Ardmore Eyecare in Ardmore, PA, exemplifies this shift. “Since returning to the office ‘post-pandemic’ if you will, our schedule and the way we see patients has changed,” shares optical manager Sherry Berry. “We moved to a four-day work week. Our schedule is constantly fully booked with 30 minutes dedicated to each patient. Anyone who would like to purchase eyewear, have adjustments, repairs, etc. must schedule an appointment with the optician. This has resulted in more time for one-on-one interactions. We do more with less now and it’s never been better.”

The idea of pursuing improvement or attaining a higher state by subtracting things is ancient. It’s fundamental to art and design (whitespace), music (“the space between notes,” as Debussy said), science (where the elegant theory holds supreme), wisdom (it’s what’s left when you distil knowledge), religion (finding moral purity in austerity), and yes, to frame vendor management; less is so often more.

It most likely holds true in your own business experience, too. Throw yourself at every opportunity and you end up doing run-of-the-mill stuff, and poorly. The benefits of eliminating all but the essentials are clarity, focus, energy, and often, beauty.

But as fundamental as this idea of less is more is, it seems to be one of those things we need to keep learning. Partly this is because we humans appear hard- and soft-wired to accumulate, hoard and add. MRI scans show different parts of the brain light up when we consider addition or subtraction. They are not part of the same calculation. According to Leidy Klotz, author of Subtract: The Untapped Science Of Less, when confronted with a problem we instinctively look to add something. The idea of enlargement, he says, is associated with progress and success. Eliminating something is rarely considered as the first option, or even the sixth.

Moreover, subtraction, especially the best kind that results in elegant solutions, often requires more work than adding. Oliver Wendell Holmes famously said, “I would not give a fig for the simplicity on this side of complexity, but I would give my life for the simplicity on the other side.” He was exalting the unadorned expression of essence — but that which was arrived at after digging to the very core of the matter. Former Apple chief designer Jonny Ive has spoken of delving into every part of the engineering and manufacturing process to come up with a laptop design that doesn’t need screws.


We humans tend to complicate things unless we make an effort not to. But when we do make that effort, the rewards can be sublime. Think of the Vietnam Veterans’ Memorial. Or, Ikebana, the Japanese Zen art representing the beauty of emptiness.

Matthew May, an innovation consultant who has worked with a range of companies from Toyota to Microsoft and is the author of The Laws Of Subtraction: 6 Simple Rules For Winning In The Age Of Excess Everything, says his message to his corporate clients covers three key principles that can be applied in any organization: what isn’t there often trumps what is; the simplest rules create the most effective experience; and limiting information engages the imagination.

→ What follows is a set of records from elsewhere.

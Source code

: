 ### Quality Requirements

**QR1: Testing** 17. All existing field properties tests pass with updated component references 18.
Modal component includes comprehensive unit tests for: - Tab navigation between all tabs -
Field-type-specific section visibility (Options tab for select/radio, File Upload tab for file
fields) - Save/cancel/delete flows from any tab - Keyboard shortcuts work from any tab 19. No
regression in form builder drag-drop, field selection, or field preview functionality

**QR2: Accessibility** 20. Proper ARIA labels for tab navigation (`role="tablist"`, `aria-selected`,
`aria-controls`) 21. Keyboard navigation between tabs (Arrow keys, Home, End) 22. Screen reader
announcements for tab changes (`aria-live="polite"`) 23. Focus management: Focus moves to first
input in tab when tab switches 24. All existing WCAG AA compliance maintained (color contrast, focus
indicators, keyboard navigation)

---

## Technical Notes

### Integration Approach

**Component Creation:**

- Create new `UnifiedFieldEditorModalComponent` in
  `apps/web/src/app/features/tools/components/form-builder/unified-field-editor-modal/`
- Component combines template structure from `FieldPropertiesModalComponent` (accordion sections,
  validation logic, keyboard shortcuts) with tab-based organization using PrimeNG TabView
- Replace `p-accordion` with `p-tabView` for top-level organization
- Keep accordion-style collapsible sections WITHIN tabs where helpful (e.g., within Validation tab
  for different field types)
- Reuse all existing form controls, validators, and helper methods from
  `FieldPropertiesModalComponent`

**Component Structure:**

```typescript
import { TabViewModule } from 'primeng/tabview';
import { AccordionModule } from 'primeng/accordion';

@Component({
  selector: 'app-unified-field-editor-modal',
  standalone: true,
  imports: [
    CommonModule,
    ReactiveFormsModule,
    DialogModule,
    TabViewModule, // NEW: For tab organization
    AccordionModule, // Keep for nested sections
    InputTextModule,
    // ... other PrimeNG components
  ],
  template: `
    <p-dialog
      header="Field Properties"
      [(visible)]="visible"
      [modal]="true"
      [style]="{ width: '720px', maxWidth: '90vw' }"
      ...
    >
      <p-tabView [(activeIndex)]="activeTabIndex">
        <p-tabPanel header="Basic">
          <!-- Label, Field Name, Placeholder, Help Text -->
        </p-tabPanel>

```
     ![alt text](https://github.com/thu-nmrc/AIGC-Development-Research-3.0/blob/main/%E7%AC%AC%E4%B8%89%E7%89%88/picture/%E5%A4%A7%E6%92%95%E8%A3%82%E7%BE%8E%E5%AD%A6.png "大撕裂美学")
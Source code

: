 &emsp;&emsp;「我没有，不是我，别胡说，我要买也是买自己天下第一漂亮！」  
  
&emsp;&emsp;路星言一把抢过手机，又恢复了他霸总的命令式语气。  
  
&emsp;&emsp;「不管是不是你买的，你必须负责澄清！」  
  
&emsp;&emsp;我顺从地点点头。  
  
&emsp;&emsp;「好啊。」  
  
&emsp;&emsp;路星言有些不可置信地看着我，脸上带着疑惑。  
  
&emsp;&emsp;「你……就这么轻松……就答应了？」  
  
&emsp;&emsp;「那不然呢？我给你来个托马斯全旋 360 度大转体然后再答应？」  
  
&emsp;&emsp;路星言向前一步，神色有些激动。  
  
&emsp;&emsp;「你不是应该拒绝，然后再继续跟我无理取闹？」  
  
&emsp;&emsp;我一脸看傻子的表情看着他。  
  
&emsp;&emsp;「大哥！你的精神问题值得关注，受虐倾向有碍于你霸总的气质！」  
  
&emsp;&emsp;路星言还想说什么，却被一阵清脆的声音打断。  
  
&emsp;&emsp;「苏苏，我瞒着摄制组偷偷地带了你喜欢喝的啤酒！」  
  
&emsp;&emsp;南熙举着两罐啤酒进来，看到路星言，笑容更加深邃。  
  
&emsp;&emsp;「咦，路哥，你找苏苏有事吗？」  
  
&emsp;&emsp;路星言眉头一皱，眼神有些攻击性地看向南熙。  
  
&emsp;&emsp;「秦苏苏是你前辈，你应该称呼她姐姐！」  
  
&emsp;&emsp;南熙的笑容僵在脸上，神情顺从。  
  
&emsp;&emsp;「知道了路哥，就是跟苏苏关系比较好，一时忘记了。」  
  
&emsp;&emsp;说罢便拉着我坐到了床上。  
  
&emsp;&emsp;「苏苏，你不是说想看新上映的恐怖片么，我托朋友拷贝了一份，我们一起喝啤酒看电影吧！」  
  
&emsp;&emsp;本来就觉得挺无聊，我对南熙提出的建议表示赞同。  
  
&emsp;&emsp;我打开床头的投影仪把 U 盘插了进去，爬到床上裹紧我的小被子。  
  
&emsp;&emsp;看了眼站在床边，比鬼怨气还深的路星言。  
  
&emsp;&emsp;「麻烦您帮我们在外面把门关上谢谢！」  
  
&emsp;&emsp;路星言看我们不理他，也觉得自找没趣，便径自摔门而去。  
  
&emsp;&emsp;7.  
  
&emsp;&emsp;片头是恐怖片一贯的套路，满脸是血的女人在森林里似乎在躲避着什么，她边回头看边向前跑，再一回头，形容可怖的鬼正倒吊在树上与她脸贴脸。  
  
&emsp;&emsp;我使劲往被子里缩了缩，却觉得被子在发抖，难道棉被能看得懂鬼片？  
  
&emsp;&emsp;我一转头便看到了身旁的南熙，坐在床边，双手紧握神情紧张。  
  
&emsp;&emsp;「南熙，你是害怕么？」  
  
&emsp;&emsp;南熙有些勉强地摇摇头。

“(By subtracting) you can cut through the noise and confusion of a chaotic world so that even the most complex things make more sense. You can draw and direct attention to what matters most so that your products and services have more meaning for others. You can focus energy and make your strategy more effective,” he says.

To be sure, there are times, says Klotz, when the best approach to a design, innovation or business issue is to add something. Subtraction is not always better but it’s overlooked for cultural and biological reasons or simply because addition exerts less of a cognitive load.

If you’re looking for a theme in 2022, perhaps “less is more” could be it. Certainly, the historical moment seems to call for it. In a widely read essay published by Medium, the writer and director Julio Vincent Gambuto sums up what’s at stake nicely:

“At no other time, ever in our lives, have we gotten the opportunity to see what would happen if the world simply stopped. [So] think deeply about what you want to put back into your life. This is our chance to define a new version of normal, a rare and truly sacred (yes, sacred) opportunity to get rid of the bullshit and to only bring back what works for us, what makes our lives richer, what makes our kids happier, what makes us truly proud. We get to Marie Kondo the shit out of it all.”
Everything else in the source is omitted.